Between the World and Me

Between the World and Me Metaphors and Similes

America as Champion (Metaphor)

Coates writes about the way America wishes to see itself, which is problematic because reality is so different: "America believes itself exceptional, the greatest and noblest nation to ever exist, a lone champion standing between the white city of democracy and the terrorists, despots, barbarians, and other enemies of civilization" (8).

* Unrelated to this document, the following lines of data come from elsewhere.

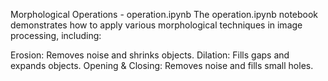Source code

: Morphological Operations - operation.ipynb
The operation.ipynb notebook demonstrates how to apply various morphological techniques in image processing, including:

Erosion: Removes noise and shrinks objects.
Dilation: Fills gaps and expands objects.
Opening & Closing: Removes noise and fills small holes.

Racism as a Beating (Metaphor)

Coates describes the effect of racism on a black person as one of physical hurt: "racism is a visceral experience, that it dislodges brains, blocks airways, rips muscles, extracts organs, cracks bones, breaks teeth" (10).

Murders (Simile)

Coates describes the randomness and relentlessness of murders as sheets of rain: "I was aware that these murders very often did not land upon the intended targets but fell upon great-aunts, PTA mothers, overtime uncles, and joyful children - fell upon them random and relentless, like great sheets of rain" (19).

Ancestors (Metaphor)

Coates uses the metaphor of an orderly military procession to suggest how he wishes to view his ancestors, but then explains how they actually seemed more like a disorganized brawl: "I had come looking for a parade, for a military review of champions marching in ranks. Instead I left with a brawl of ancestors, a herd of dissenters, sometimes marching together but just as often marching away from each other" (48).

Prince (Metaphor)

Coates uses the metaphor of a vessel with contents poured into it and then shattered to demonstrate the sadness and violence of Prince's death: "And think of how that vessel was taken, shattered on the concrete, and all of its holy contents, all that had gone into him, sent flowing back into the earth" (82).